**WORK TO BE COMPLETED:** Wherever a line in the data below holds "Description", copy that line.

'''

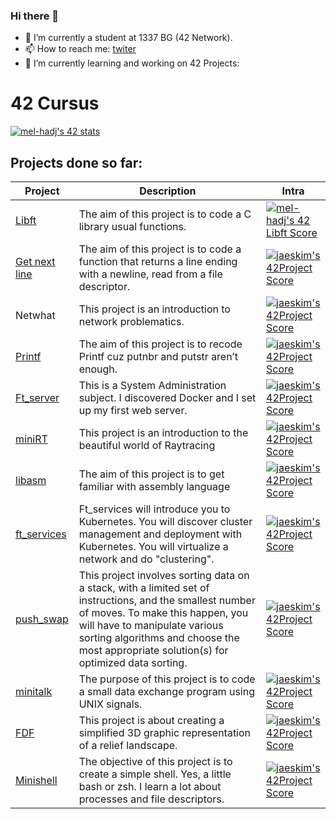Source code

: ### Hi there 👋


- 🔭 I’m currently  a student at 1337 BG (42 Network).
- 📫 How to reach me: [twiter](https://twitter.com/hadjaoui_el)
- 🌱 I’m currently learning and working on 42 Projects: 
# 42 Cursus

[![mel-hadj's 42 stats](https://badge42.vercel.app/api/v2/cl35iulkn001609n1javelcnr/stats?cursusId=21&coalitionId=77)](https://github.com/JaeSeoKim/badge42)

## Projects done so far:

Project | Description | Intra
------- | ----------- | -----
[Libft](https://github.com/elhadjaoui/42-Cursus/tree/main/libft) | The aim of this project is to code a C library usual functions. | [![mel-hadj's 42 Libft Score](https://badge42.vercel.app/api/v2/cl35iulkn001609n1javelcnr/project/1602073)](https://github.com/JaeSeoKim/badge42)
[Get next line](https://github.com/elhadjaoui/42-Cursus/tree/main/get_next_line)| The aim of this project is to code a function that returns a line ending with a newline, read from a file descriptor. | [![jaeskim's 42Project Score](https://badge42.herokuapp.com/api/project/mel-hadj/get_next_line)](https://github.com/JaeSeoKim/badge42)
Netwhat | This project is an introduction to network problematics. | [![jaeskim's 42Project Score](https://badge42.herokuapp.com/api/project/mel-hadj/netwhat)](https://github.com/JaeSeoKim/badge42)
[Printf](https://github.com/elhadjaoui/42-Cursus/tree/main/ft_printf)|The aim of this project is to recode Printf cuz putnbr and putstr aren’t enough. | [![jaeskim's 42Project Score](https://badge42.herokuapp.com/api/project/mel-hadj/ft_printf)](https://github.com/JaeSeoKim/badge42)
[Ft_server](https://github.com/elhadjaoui/42-Cursus/tree/main/ft_server) | This is a System Administration subject. I discovered Docker and I  set up my first web server. | [![jaeskim's 42Project Score](https://badge42.herokuapp.com/api/project/mel-hadj/ft_server)](https://github.com/JaeSeoKim/badge42)
[miniRT](https://github.com/elhadjaoui/42-Cursus/tree/main/miniRT)| This project is an introduction to the beautiful world of Raytracing | [![jaeskim's 42Project Score](https://badge42.herokuapp.com/api/project/mel-hadj/miniRT)](https://github.com/JaeSeoKim/badge42)
[libasm](https://github.com/elhadjaoui/42-Cursus/tree/main/libasm)| The aim of this project is to get familiar with assembly language | [![jaeskim's 42Project Score](https://badge42.herokuapp.com/api/project/mel-hadj/libasm)](https://github.com/JaeSeoKim/badge42)
[ft_services](https://github.com/elhadjaoui/42-Cursus/tree/main/ft_services)|Ft_services will introduce you to Kubernetes. You will discover cluster management and deployment with Kubernetes. You will virtualize a network and do "clustering".| [![jaeskim's 42Project Score](https://badge42.herokuapp.com/api/project/mel-hadj/ft_services)](https://github.com/JaeSeoKim/badge42)
[push_swap](https://github.com/elhadjaoui/42-Cursus/tree/main/push_swap)| This project involves sorting data on a stack, with a limited set of instructions, and the smallest number of moves. To make this happen, you will have to manipulate various sorting algorithms and choose the most appropriate solution(s) for optimized data sorting. | [![jaeskim's 42Project Score](https://badge42.herokuapp.com/api/project/mel-hadj/push_swap)](https://github.com/JaeSeoKim/badge42)
[minitalk](https://github.com/elhadjaoui/42-Cursus/tree/main/minitalk)| The purpose of this project is to code a small data exchange program using UNIX signals. | [![jaeskim's 42Project Score](https://badge42.herokuapp.com/api/project/mel-hadj/minitalk)](https://github.com/JaeSeoKim/badge42)
[FDF](https://github.com/elhadjaoui/FDF)|  This project is about creating a simplified 3D graphic representation of a relief landscape. | [![jaeskim's 42Project Score](https://badge42.herokuapp.com/api/project/mel-hadj/FdF)](https://github.com/JaeSeoKim/badge42)
[Minishell](https://github.com/elhadjaoui/minishell)| The objective of this project is to create a simple shell. Yes, a little bash or zsh. I learn a lot about processes and file descriptors. | [![jaeskim's 42Project Score](https://badge42.herokuapp.com/api/project/mel-hadj/minishell)](https://github.com/JaeSeoKim/badge42)





<!----
- 👯 I’m looking to collaborate on ...
- 🤔 I’m looking for help with ...
- 💬 Ask me about ...
- 📫 How to reach me: ...
- 😄 Pronouns: ...
- ⚡ Fun fact: ...
-->

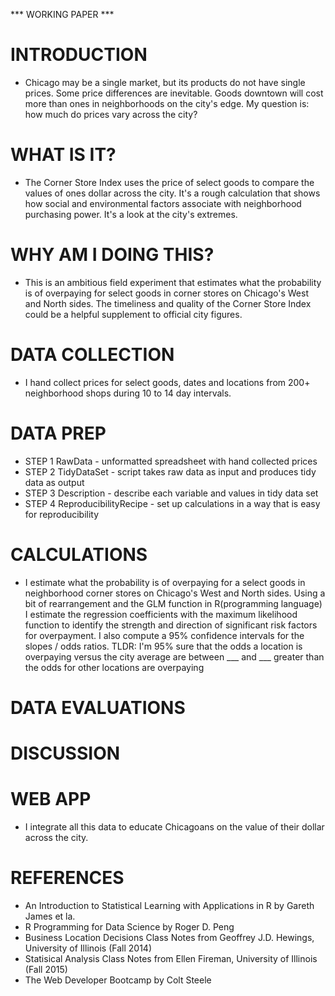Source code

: *** WORKING PAPER ***

# INTRODUCTION

* Chicago may be a single market, but its products do not have single prices. Some price differences are inevitable.  Goods downtown will cost more than ones in neighborhoods on the city's edge. My question is: how much do prices vary across the city?  

# WHAT IS IT?

* The Corner Store Index uses the price of select goods to compare the values of ones dollar across the city.  It's a rough calculation that shows how social and environmental factors associate with neighborhood purchasing power.  It's a look at the city's extremes.

# WHY AM I DOING THIS?

* This is an ambitious field experiment that estimates what the probability is of overpaying for select goods in corner stores on Chicago's West and North sides. The timeliness and quality of the Corner Store Index could be a helpful supplement to official city figures.

# DATA COLLECTION

* I hand collect prices for select goods, dates and locations from 200+ neighborhood shops during 10 to 14 day intervals. 

# DATA PREP

* STEP 1 RawData - unformatted spreadsheet with hand collected prices 
* STEP 2 TidyDataSet - script takes raw data as input and produces tidy data as output
* STEP 3 Description - describe each variable and values in tidy data set
* STEP 4 ReproducibilityRecipe - set up calculations in a way that is easy for reproducibility

# CALCULATIONS

* I estimate what the probability is of overpaying for a select goods in neighborhood corner stores on Chicago's West and North sides.  Using a bit of rearrangement and the GLM function in R(programming language) I estimate the regression coefficients with the maximum likelihood function to identify the strength and direction of significant risk factors for overpayment. I also compute a 95% confidence intervals for the slopes / odds ratios. TLDR: I'm 95% sure that the odds a location is overpaying versus the city average are between ___ and ___ greater than the odds for other locations are overpaying

# DATA EVALUATIONS

# DISCUSSION

# WEB APP

* I integrate all this data to educate Chicagoans on the value of their dollar across the city.

# REFERENCES

* An Introduction to Statistical Learning with Applications in R by Gareth James et la. 
* R Programming for Data Science by Roger D. Peng
* Business Location Decisions Class Notes from Geoffrey J.D. Hewings, University of Illinois (Fall 2014)
* Statisical Analysis Class Notes from Ellen Fireman, University of Illinois (Fall 2015)
* The Web Developer Bootcamp by Colt Steele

'''

**SOLUTION:**
Project | Description | Intra
* STEP 3 Description - describe each variable and values in tidy data set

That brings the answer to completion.